For every record, give an exact copy that has no pictures in it.

+ + + +

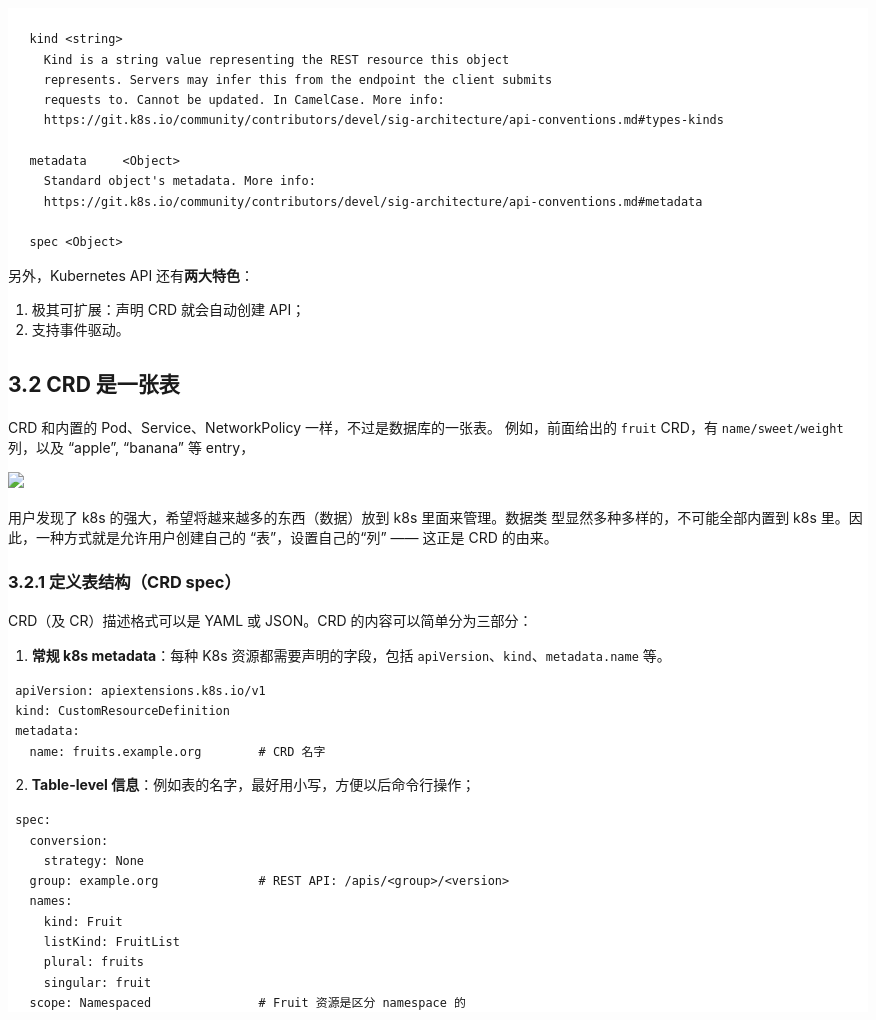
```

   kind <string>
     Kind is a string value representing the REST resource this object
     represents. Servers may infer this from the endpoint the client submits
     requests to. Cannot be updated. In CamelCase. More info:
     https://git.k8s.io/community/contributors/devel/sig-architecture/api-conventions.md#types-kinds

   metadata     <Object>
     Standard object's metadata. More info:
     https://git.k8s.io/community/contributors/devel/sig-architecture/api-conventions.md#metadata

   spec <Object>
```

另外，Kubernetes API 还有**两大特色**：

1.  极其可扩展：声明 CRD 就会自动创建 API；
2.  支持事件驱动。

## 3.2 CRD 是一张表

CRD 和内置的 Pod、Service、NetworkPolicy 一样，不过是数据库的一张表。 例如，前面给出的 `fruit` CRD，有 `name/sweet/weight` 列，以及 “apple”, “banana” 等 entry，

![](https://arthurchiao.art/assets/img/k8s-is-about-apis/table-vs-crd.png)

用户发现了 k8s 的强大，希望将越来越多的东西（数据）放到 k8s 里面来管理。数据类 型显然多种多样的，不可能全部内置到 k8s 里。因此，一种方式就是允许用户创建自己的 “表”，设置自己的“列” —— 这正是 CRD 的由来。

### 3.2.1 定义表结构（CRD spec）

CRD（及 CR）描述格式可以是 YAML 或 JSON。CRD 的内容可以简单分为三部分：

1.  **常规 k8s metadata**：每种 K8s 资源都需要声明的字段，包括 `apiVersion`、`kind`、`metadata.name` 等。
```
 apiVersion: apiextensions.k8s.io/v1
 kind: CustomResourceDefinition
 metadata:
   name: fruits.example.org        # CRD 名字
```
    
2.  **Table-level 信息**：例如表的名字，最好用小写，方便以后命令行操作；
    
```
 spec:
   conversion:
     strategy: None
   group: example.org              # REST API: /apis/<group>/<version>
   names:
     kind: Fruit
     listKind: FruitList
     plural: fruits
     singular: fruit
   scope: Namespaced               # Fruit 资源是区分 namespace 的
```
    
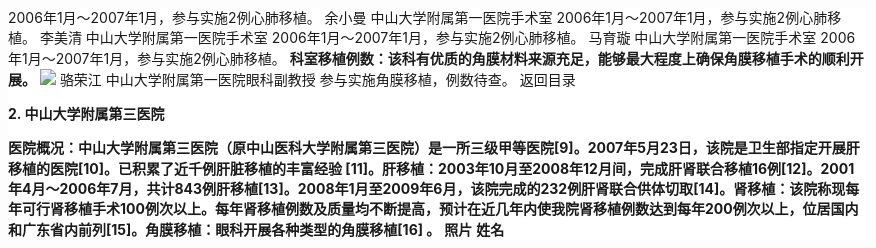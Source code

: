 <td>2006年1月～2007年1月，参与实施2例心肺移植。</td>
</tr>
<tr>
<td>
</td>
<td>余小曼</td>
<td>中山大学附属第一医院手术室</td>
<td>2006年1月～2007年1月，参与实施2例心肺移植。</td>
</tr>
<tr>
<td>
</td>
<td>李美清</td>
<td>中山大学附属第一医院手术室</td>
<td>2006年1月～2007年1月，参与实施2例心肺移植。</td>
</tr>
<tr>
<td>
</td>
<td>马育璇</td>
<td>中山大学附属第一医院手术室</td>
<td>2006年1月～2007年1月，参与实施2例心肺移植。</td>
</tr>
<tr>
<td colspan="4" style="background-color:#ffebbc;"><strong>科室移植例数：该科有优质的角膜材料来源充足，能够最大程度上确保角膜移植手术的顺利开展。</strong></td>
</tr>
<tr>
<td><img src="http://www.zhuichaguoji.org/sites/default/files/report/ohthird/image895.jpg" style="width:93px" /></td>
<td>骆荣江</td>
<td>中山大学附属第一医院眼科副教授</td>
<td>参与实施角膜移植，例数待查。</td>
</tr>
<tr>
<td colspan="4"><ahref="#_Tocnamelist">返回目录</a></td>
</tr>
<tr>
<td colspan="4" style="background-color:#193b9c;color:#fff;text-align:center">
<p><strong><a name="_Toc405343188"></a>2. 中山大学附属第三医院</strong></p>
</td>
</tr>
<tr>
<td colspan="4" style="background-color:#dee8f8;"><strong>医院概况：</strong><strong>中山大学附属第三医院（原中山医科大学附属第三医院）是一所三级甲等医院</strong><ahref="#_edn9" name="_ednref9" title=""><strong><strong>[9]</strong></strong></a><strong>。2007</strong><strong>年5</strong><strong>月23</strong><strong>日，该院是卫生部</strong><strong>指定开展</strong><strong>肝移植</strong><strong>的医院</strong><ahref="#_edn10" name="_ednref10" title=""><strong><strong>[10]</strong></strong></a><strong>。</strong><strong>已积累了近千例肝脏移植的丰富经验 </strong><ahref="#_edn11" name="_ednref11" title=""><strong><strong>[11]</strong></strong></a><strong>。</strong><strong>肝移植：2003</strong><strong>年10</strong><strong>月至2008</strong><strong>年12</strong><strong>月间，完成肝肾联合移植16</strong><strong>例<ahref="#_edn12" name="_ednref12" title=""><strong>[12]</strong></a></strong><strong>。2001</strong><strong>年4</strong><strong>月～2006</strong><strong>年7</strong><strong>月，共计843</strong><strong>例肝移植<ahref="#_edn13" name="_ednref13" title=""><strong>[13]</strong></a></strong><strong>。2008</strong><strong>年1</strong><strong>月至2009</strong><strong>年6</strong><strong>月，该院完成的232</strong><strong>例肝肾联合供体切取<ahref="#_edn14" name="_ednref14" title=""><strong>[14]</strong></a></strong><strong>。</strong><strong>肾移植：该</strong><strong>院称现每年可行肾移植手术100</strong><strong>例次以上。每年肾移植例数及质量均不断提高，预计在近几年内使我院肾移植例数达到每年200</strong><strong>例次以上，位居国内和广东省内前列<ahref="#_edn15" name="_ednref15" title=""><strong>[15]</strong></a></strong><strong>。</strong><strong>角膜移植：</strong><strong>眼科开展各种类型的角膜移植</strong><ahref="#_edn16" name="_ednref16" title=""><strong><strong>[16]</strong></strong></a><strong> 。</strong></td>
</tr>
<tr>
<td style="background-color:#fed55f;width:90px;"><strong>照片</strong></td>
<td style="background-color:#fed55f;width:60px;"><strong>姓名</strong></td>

+ + + +

**Answer for this exercise**
```

   kind <string>
     Kind is a string value representing the REST resource this object
     represents. Servers may infer this from the endpoint the client submits
     requests to. Cannot be updated. In CamelCase. More info:
     https://git.k8s.io/community/contributors/devel/sig-architecture/api-conventions.md#types-kinds

   metadata     <Object>
     Standard object's metadata. More info:
     https://git.k8s.io/community/contributors/devel/sig-architecture/api-conventions.md#metadata

   spec <Object>
```

另外，Kubernetes API 还有**两大特色**：

1.  极其可扩展：声明 CRD 就会自动创建 API；
2.  支持事件驱动。

## 3.2 CRD 是一张表

CRD 和内置的 Pod、Service、NetworkPolicy 一样，不过是数据库的一张表。 例如，前面给出的 `fruit` CRD，有 `name/sweet/weight` 列，以及 “apple”, “banana” 等 entry，

![](https://arthurchiao.art/assets/img/k8s-is-about-apis/table-vs-crd.png)

用户发现了 k8s 的强大，希望将越来越多的东西（数据）放到 k8s 里面来管理。数据类 型显然多种多样的，不可能全部内置到 k8s 里。因此，一种方式就是允许用户创建自己的 “表”，设置自己的“列” —— 这正是 CRD 的由来。

### 3.2.1 定义表结构（CRD spec）

CRD（及 CR）描述格式可以是 YAML 或 JSON。CRD 的内容可以简单分为三部分：

1.  **常规 k8s metadata**：每种 K8s 资源都需要声明的字段，包括 `apiVersion`、`kind`、`metadata.name` 等。
```
 apiVersion: apiextensions.k8s.io/v1
 kind: CustomResourceDefinition
 metadata:
   name: fruits.example.org        # CRD 名字
```
    
2.  **Table-level 信息**：例如表的名字，最好用小写，方便以后命令行操作；
    
```
 spec:
   conversion:
     strategy: None
   group: example.org              # REST API: /apis/<group>/<version>
   names:
     kind: Fruit
     listKind: FruitList
     plural: fruits
     singular: fruit
   scope: Namespaced               # Fruit 资源是区分 namespace 的
```
    
Source code

: <td>2006年1月～2007年1月，参与实施2例心肺移植。</td>
</tr>
<tr>
<td>
</td>
<td>余小曼</td>
<td>中山大学附属第一医院手术室</td>
<td>2006年1月～2007年1月，参与实施2例心肺移植。</td>
</tr>
<tr>
<td>
</td>
<td>李美清</td>
<td>中山大学附属第一医院手术室</td>
<td>2006年1月～2007年1月，参与实施2例心肺移植。</td>
</tr>
<tr>
<td>
</td>
<td>马育璇</td>
<td>中山大学附属第一医院手术室</td>
<td>2006年1月～2007年1月，参与实施2例心肺移植。</td>
</tr>
<tr>
<td colspan="4" style="background-color:#ffebbc;"><strong>科室移植例数：该科有优质的角膜材料来源充足，能够最大程度上确保角膜移植手术的顺利开展。</strong></td>
</tr>
<tr>
<td><img src="http://www.zhuichaguoji.org/sites/default/files/report/ohthird/image895.jpg" style="width:93px" /></td>
<td>骆荣江</td>
<td>中山大学附属第一医院眼科副教授</td>
<td>参与实施角膜移植，例数待查。</td>
</tr>
<tr>
<td colspan="4"><ahref="#_Tocnamelist">返回目录</a></td>
</tr>
<tr>
<td colspan="4" style="background-color:#193b9c;color:#fff;text-align:center">
<p><strong><a name="_Toc405343188"></a>2. 中山大学附属第三医院</strong></p>
</td>
</tr>
<tr>
<td colspan="4" style="background-color:#dee8f8;"><strong>医院概况：</strong><strong>中山大学附属第三医院（原中山医科大学附属第三医院）是一所三级甲等医院</strong><ahref="#_edn9" name="_ednref9" title=""><strong><strong>[9]</strong></strong></a><strong>。2007</strong><strong>年5</strong><strong>月23</strong><strong>日，该院是卫生部</strong><strong>指定开展</strong><strong>肝移植</strong><strong>的医院</strong><ahref="#_edn10" name="_ednref10" title=""><strong><strong>[10]</strong></strong></a><strong>。</strong><strong>已积累了近千例肝脏移植的丰富经验 </strong><ahref="#_edn11" name="_ednref11" title=""><strong><strong>[11]</strong></strong></a><strong>。</strong><strong>肝移植：2003</strong><strong>年10</strong><strong>月至2008</strong><strong>年12</strong><strong>月间，完成肝肾联合移植16</strong><strong>例<ahref="#_edn12" name="_ednref12" title=""><strong>[12]</strong></a></strong><strong>。2001</strong><strong>年4</strong><strong>月～2006</strong><strong>年7</strong><strong>月，共计843</strong><strong>例肝移植<ahref="#_edn13" name="_ednref13" title=""><strong>[13]</strong></a></strong><strong>。2008</strong><strong>年1</strong><strong>月至2009</strong><strong>年6</strong><strong>月，该院完成的232</strong><strong>例肝肾联合供体切取<ahref="#_edn14" name="_ednref14" title=""><strong>[14]</strong></a></strong><strong>。</strong><strong>肾移植：该</strong><strong>院称现每年可行肾移植手术100</strong><strong>例次以上。每年肾移植例数及质量均不断提高，预计在近几年内使我院肾移植例数达到每年200</strong><strong>例次以上，位居国内和广东省内前列<ahref="#_edn15" name="_ednref15" title=""><strong>[15]</strong></a></strong><strong>。</strong><strong>角膜移植：</strong><strong>眼科开展各种类型的角膜移植</strong><ahref="#_edn16" name="_ednref16" title=""><strong><strong>[16]</strong></strong></a><strong> 。</strong></td>
</tr>
<tr>
<td style="background-color:#fed55f;width:90px;"><strong>照片</strong></td>
<td style="background-color:#fed55f;width:60px;"><strong>姓名</strong></td>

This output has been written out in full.